**What you will do**
Go through the entries and transcribe each one exactly, dropping the pictures.

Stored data
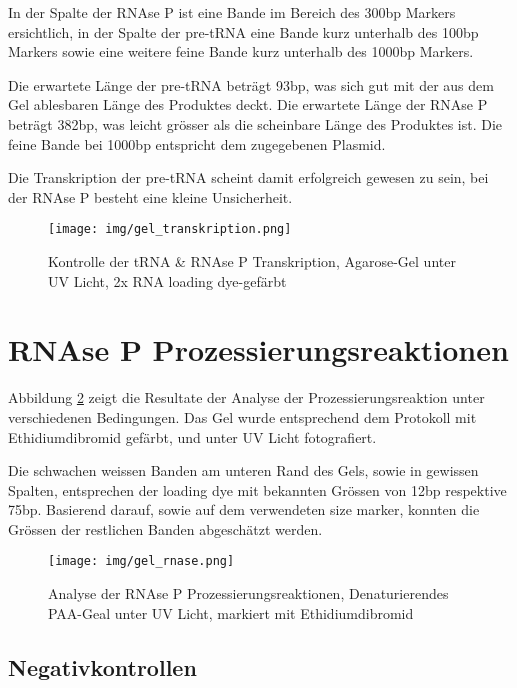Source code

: \documentclass[a4paper,english]{scrreprt}
\begin{document}
In der Spalte der RNAse P ist eine Bande im Bereich des 300bp Markers
ersichtlich, in der Spalte der pre-tRNA eine Bande kurz unterhalb des 100bp
Markers sowie eine weitere feine Bande kurz unterhalb des 1000bp Markers.

Die erwartete Länge der pre-tRNA beträgt 93bp, was sich gut mit der aus dem Gel
ablesbaren Länge des Produktes deckt. Die erwartete Länge der RNAse P beträgt
382bp, was leicht grösser als die scheinbare Länge des Produktes ist. Die feine
Bande bei 1000bp entspricht dem zugegebenen Plasmid.

Die Transkription der pre-tRNA scheint damit erfolgreich gewesen zu sein, bei
der RNAse P besteht eine kleine Unsicherheit.

\begin{figure}[h]
	\centering
	\texttt{[image: img/gel\_transkription.png]}
	\caption{Kontrolle der tRNA \& RNAse P Transkription, Agarose-Gel unter UV Licht, 2x RNA loading dye-gefärbt}
	\label{fig:transkription_kontrolle}
\end{figure}

\section{RNAse P Prozessierungsreaktionen}

Abbildung \ref{fig:rnase_prozessierungsreaktionen} zeigt die Resultate der
Analyse der Prozessierungsreaktion unter verschiedenen Bedingungen. Das Gel
wurde entsprechend dem Protokoll mit Ethidiumdibromid gefärbt, und unter UV
Licht fotografiert.

Die schwachen weissen Banden am unteren Rand des Gels, sowie in gewissen
Spalten, entsprechen der loading dye mit bekannten Grössen von 12bp respektive
75bp. Basierend darauf, sowie auf dem verwendeten size marker, konnten die
Grössen der restlichen Banden abgeschätzt werden.

\begin{figure}[h]
	\centering
	\texttt{[image: img/gel\_rnase.png]}
	\caption{Analyse der RNAse P Prozessierungsreaktionen, Denaturierendes PAA-Geal unter UV Licht, markiert mit Ethidiumdibromid}
	\label{fig:rnase_prozessierungsreaktionen}
\end{figure}


\subsection{Negativkontrollen}
\end{document}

**Task solution**
Source code

: \documentclass[a4paper,english]{scrreprt}
\begin{document}
In der Spalte der RNAse P ist eine Bande im Bereich des 300bp Markers
ersichtlich, in der Spalte der pre-tRNA eine Bande kurz unterhalb des 100bp
Markers sowie eine weitere feine Bande kurz unterhalb des 1000bp Markers.

Die erwartete Länge der pre-tRNA beträgt 93bp, was sich gut mit der aus dem Gel
ablesbaren Länge des Produktes deckt. Die erwartete Länge der RNAse P beträgt
382bp, was leicht grösser als die scheinbare Länge des Produktes ist. Die feine
Bande bei 1000bp entspricht dem zugegebenen Plasmid.

Die Transkription der pre-tRNA scheint damit erfolgreich gewesen zu sein, bei
der RNAse P besteht eine kleine Unsicherheit.

\begin{figure}[h]
	\centering
	\texttt{[image: img/gel\_transkription.png]}
	\caption{Kontrolle der tRNA \& RNAse P Transkription, Agarose-Gel unter UV Licht, 2x RNA loading dye-gefärbt}
	\label{fig:transkription_kontrolle}
\end{figure}

\section{RNAse P Prozessierungsreaktionen}

Abbildung \ref{fig:rnase_prozessierungsreaktionen} zeigt die Resultate der
Analyse der Prozessierungsreaktion unter verschiedenen Bedingungen. Das Gel
wurde entsprechend dem Protokoll mit Ethidiumdibromid gefärbt, und unter UV
Licht fotografiert.

Die schwachen weissen Banden am unteren Rand des Gels, sowie in gewissen
Spalten, entsprechen der loading dye mit bekannten Grössen von 12bp respektive
75bp. Basierend darauf, sowie auf dem verwendeten size marker, konnten die
Grössen der restlichen Banden abgeschätzt werden.

\begin{figure}[h]
	\centering
	\texttt{[image: img/gel\_rnase.png]}
	\caption{Analyse der RNAse P Prozessierungsreaktionen, Denaturierendes PAA-Geal unter UV Licht, markiert mit Ethidiumdibromid}
	\label{fig:rnase_prozessierungsreaktionen}
\end{figure}


\subsection{Negativkontrollen}
\end{document}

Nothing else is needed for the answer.